▸ **WHAT THIS TASK INVOLVES**: Within the listing below, please copy exactly the lines between the line holding "Consider modifying your" and the line holding "1. Create a", inclusive.
====== GIVEN RECORDS ======
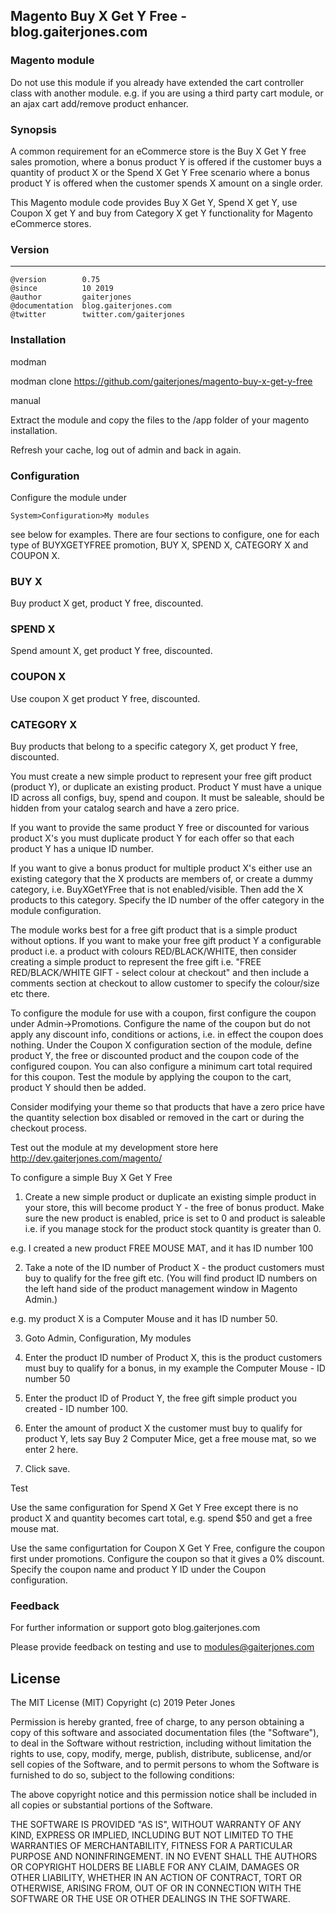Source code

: ## Magento Buy X Get Y Free - blog.gaiterjones.com

### Magento module

Do not use this module if you already have extended the cart controller class with another module. e.g. if you are using a third party cart module, or an ajax cart add/remove product enhancer.

### Synopsis
A common requirement for an eCommerce store is the Buy X Get Y free sales promotion, where a bonus product Y is offered if the customer buys a quantity of product X or the Spend X Get Y Free scenario where a bonus product Y is offered when the customer spends X amount on a single order.

This Magento module code provides Buy X Get Y, Spend X get Y, use Coupon X get Y and buy from Category X get Y functionality for Magento eCommerce stores.

### Version
***
	@version		0.75
	@since			10 2019
	@author			gaiterjones
	@documentation	blog.gaiterjones.com
	@twitter		twitter.com/gaiterjones
	
### Installation
modman

modman clone https://github.com/gaiterjones/magento-buy-x-get-y-free

manual

Extract the module and copy the files to the /app folder of your magento installation.

Refresh your cache, log out of admin and back in again.

### Configuration

Configure the module under 

	System>Configuration>My modules
	
see below for examples. There are four sections to configure, one for each type of BUYXGETYFREE promotion, BUY X, SPEND X, CATEGORY X and COUPON X.

### BUY X
Buy product X get, product Y free, discounted.

### SPEND X
Spend amount X, get product Y free, discounted.

### COUPON X
Use coupon X get product Y free, discounted.

### CATEGORY X
Buy products that belong to a specific category X, get product Y free, discounted.

You must create a new simple product to represent your free gift product (product Y), or duplicate an existing product. Product Y must have a unique ID across all configs, buy, spend and coupon. It must be saleable, should be hidden from your catalog search and have a zero price.

If you want to provide the same product Y free or discounted for various product X's you must duplicate product Y for each offer so that each product Y has a unique ID number.

If you want to give a bonus product for multiple product X's either use an existing category that the X products are members of, or create a dummy category, i.e. BuyXGetYFree that is not enabled/visible. Then add the X products to this category. Specify the ID number of the offer category in the module configuration.

The module works best for a free gift product that is a simple product without options. If you want to make your free gift product Y a configurable product i.e. a product with colours RED/BLACK/WHITE, then consider creating a simple product to represent the free gift i.e. "FREE RED/BLACK/WHITE GIFT - select colour at checkout" and then include a comments section at checkout to allow customer to specify the colour/size etc there.

To configure the module for use with a coupon, first configure the coupon under Admin->Promotions. Configure the name of the coupon but do not apply any discount info, conditions or actions, i.e. in effect the coupon does nothing. Under the Coupon X configuration section of the module, define product Y, the free or discounted product and the coupon code of the configured coupon. You can also configure a minimum cart total required for this coupon. Test the module by applying the coupon to the cart, product Y should then be added.

Consider modifying your theme so that products that have a zero price have the quantity selection box disabled or removed in the cart or during the checkout process.

Test out the module at my development store here http://dev.gaiterjones.com/magento/

To configure a simple Buy X Get Y Free

1. Create a new simple product or duplicate an existing simple product in your store, this will become product Y - the free of bonus product.
Make sure the new product is enabled, price is set to 0 and product is saleable i.e. if you manage stock for the product stock quantity is greater than 0.

e.g. I created a new product FREE MOUSE MAT, and it has ID number 100

2. Take a note of the ID number of Product X - the product customers must buy to qualify for the free gift etc. (You will find product ID numbers on the left hand
side of the product management window in Magento Admin.)

e.g. my product X is a Computer Mouse and it has ID number 50. 

3. Goto Admin, Configuration, My modules

4. Enter the product ID number of Product X, this is the product customers must buy to qualify for a bonus, in my example the Computer Mouse - ID number 50

5. Enter the product ID of Product Y, the free gift simple product you created - ID number 100.

6. Enter the amount of product X the customer must buy to qualify for product Y, lets say Buy 2 Computer Mice, get a free mouse mat, so we enter 2 here.

7. Click save.

Test

Use the same configuration for Spend X Get Y Free except there is no product X and quantity becomes cart total, e.g. spend $50 and get a free mouse mat.

Use the same configurtation for Coupon X Get Y Free, configure the coupon first under promotions. Configure the coupon so that it gives a 0% discount.
Specify the coupon name and product Y ID under the Coupon configuration.

### Feedback

For further information or support goto blog.gaiterjones.com


Please provide feedback on testing and use to modules@gaiterjones.com

## License

The MIT License (MIT)
Copyright (c) 2019 Peter Jones

Permission is hereby granted, free of charge, to any person obtaining a copy of this software and associated documentation files (the "Software"), to deal in the Software without restriction, including without limitation the rights to use, copy, modify, merge, publish, distribute, sublicense, and/or sell copies of the Software, and to permit persons to whom the Software is furnished to do so, subject to the following conditions:

The above copyright notice and this permission notice shall be included in all copies or substantial portions of the Software.

THE SOFTWARE IS PROVIDED "AS IS", WITHOUT WARRANTY OF ANY KIND, EXPRESS OR IMPLIED, INCLUDING BUT NOT LIMITED TO THE WARRANTIES OF MERCHANTABILITY, FITNESS FOR A PARTICULAR PURPOSE AND NONINFRINGEMENT. IN NO EVENT SHALL THE AUTHORS OR COPYRIGHT HOLDERS BE LIABLE FOR ANY CLAIM, DAMAGES OR OTHER LIABILITY, WHETHER IN AN ACTION OF CONTRACT, TORT OR OTHERWISE, ARISING FROM, OUT OF OR IN CONNECTION WITH THE SOFTWARE OR THE USE OR OTHER DEALINGS IN THE SOFTWARE.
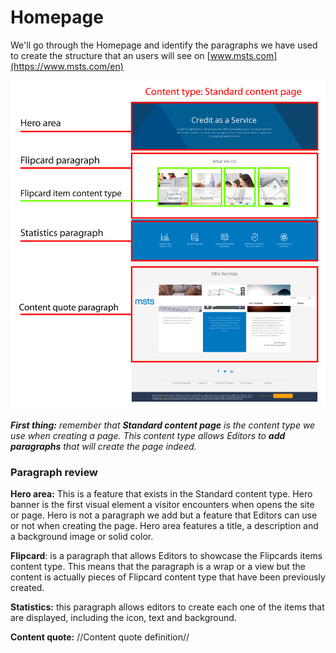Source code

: # Homepage

We'll go through the Homepage and identify the paragraphs we have used to create the structure that an users will see on [www.msts.com](https://www.msts.com/en)

![](../.gitbook/assets/scp_hompage%20%281%29.png)

_**First thing:** remember that **Standard content page** is the content type we use when creating a page. This content type allows Editors to **add paragraphs** that will create the page indeed._ 

### Paragraph review

**Hero area:** This is a feature that exists in the Standard content type. Hero banner is the first visual element a visitor encounters when opens the site or page. Hero is not a paragraph we add but a feature that Editors can use or not when creating the page. Hero area features a title, a description and a background image or solid color. 

**Flipcard**: is a paragraph that allows Editors to showcase the Flipcards items content type. This means that the paragraph is a wrap or a view but the content is actually pieces of Flipcard content type that have been previously created.

**Statistics:** this paragraph allows editors to create each one of the items that are displayed, including the icon, text and background. 

**Content quote:** //Content quote definition//



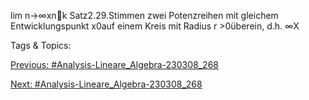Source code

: lim
n→∞xnk
Satz2.29.Stimmen zwei Potenzreihen mit gleichem Entwicklungspunkt x0auf einem Kreis mit Radius
r >0überein, d.h.
∞X

   Tags & Topics:
   

[Previous: #Analysis-Lineare_Algebra-230308_268](Analysis-Lineare_Algebra-230308_268.md)

[Next: #Analysis-Lineare_Algebra-230308_268](Analysis-Lineare_Algebra-230308_268.md)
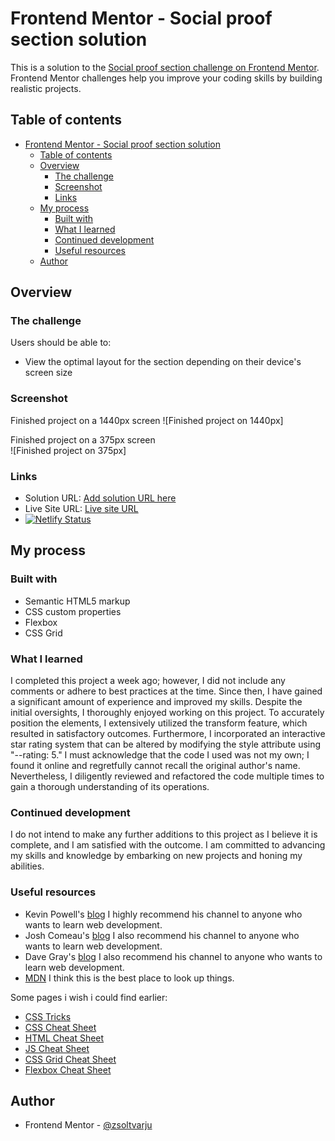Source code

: # Frontend Mentor - Social proof section solution

This is a solution to the [Social proof section challenge on Frontend Mentor](https://www.frontendmentor.io/challenges/social-proof-section-6e0qTv_bA). Frontend Mentor challenges help you improve your coding skills by building realistic projects. 

## Table of contents

- [Frontend Mentor - Social proof section solution](#frontend-mentor---social-proof-section-solution)
  - [Table of contents](#table-of-contents)
  - [Overview](#overview)
    - [The challenge](#the-challenge)
    - [Screenshot](#screenshot)
    - [Links](#links)
  - [My process](#my-process)
    - [Built with](#built-with)
    - [What I learned](#what-i-learned)
    - [Continued development](#continued-development)
    - [Useful resources](#useful-resources)
  - [Author](#author)


## Overview

### The challenge

Users should be able to:

- View the optimal layout for the section depending on their device's screen size

### Screenshot

Finished project on a 1440px screen
![Finished project on 1440px]


Finished project on a 375px screen
<br />
![Finished project on 375px]

### Links

- Solution URL: [Add solution URL here](https://your-solution-url.com)
- Live Site URL: [Live site URL](https://elegant-alpaca-9f2528.netlify.app/)
- [![Netlify Status](https://api.netlify.com/api/v1/badges/6a74604d-3851-4258-a69a-ed5ad6fd7dc0/deploy-status)](https://app.netlify.com/sites/elegant-alpaca-9f2528/deploys)

## My process

### Built with

- Semantic HTML5 markup
- CSS custom properties
- Flexbox
- CSS Grid


### What I learned

I completed this project a week ago; however, I did not include any comments or adhere to best practices at the time. Since then, I have gained a significant amount of experience and improved my skills. Despite the initial oversights, I thoroughly enjoyed working on this project. To accurately position the elements, I extensively utilized the transform feature, which resulted in satisfactory outcomes. Furthermore, I incorporated an interactive star rating system that can be altered by modifying the style attribute using "--rating: 5." I must acknowledge that the code I used was not my own; I found it online and regretfully cannot recall the original author's name. Nevertheless, I diligently reviewed and refactored the code multiple times to gain a thorough understanding of its operations.

### Continued development

I do not intend to make any further additions to this project as I believe it is complete, and I am satisfied with the outcome. I am committed to advancing my skills and knowledge by embarking on new projects and honing my abilities.

### Useful resources

- Kevin Powell's  [blog](https://www.kevinpowell.co/) I highly recommend his channel to anyone who wants to learn web development.
- Josh Comeau's [blog](https://www.joshwcomeau.com/) I also recommend his channel to anyone who wants to learn web development.
- Dave Gray's [blog](https://daveceddia.com/) I also recommend his channel to anyone who wants to learn web development.
- [MDN](https://developer.mozilla.org/en-US/) I think this is the best place to look up things.

Some pages i wish i could find earlier:
- [CSS Tricks](https://css-tricks.com/)
- [CSS Cheat Sheet](https://htmlcheatsheet.com/css/)
- [HTML Cheat Sheet](https://htmlcheatsheet.com/)
- [JS Cheat Sheet](https://htmlcheatsheet.com/js/)
- [CSS Grid Cheat Sheet](https://grid.malven.co/)
- [Flexbox Cheat Sheet](https://flexbox.malven.co/)

## Author

- Frontend Mentor - [@zsoltvarju](https://www.frontendmentor.io/profile/zsoltvarju)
======
▸ **WRITTEN RESPONSE**:
Consider modifying your theme so that products that have a zero price have the quantity selection box disabled or removed in the cart or during the checkout process.

Test out the module at my development store here http://dev.gaiterjones.com/magento/

To configure a simple Buy X Get Y Free

1. Create a new simple product or duplicate an existing simple product in your store, this will become product Y - the free of bonus product.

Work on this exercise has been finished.